What the task requires:
Output verbatim the line with "Required features: REACTION_ENSEMBLE" together with every line beneath it, ending at the last line of the entries.

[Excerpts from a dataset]
..........

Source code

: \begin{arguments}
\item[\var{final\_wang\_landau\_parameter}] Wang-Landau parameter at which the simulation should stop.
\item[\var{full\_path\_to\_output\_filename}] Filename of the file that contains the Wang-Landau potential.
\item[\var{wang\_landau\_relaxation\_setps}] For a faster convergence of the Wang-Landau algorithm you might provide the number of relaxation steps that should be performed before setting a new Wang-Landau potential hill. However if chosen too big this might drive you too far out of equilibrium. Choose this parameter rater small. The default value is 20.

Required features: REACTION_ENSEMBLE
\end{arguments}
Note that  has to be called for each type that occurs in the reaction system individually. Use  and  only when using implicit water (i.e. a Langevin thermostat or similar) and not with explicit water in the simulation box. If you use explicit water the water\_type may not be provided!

..........

Response for this exercise:
Required features: REACTION_ENSEMBLE
\end{arguments}
Note that  has to be called for each type that occurs in the reaction system individually. Use  and  only when using implicit water (i.e. a Langevin thermostat or similar) and not with explicit water in the simulation box. If you use explicit water the water\_type may not be provided!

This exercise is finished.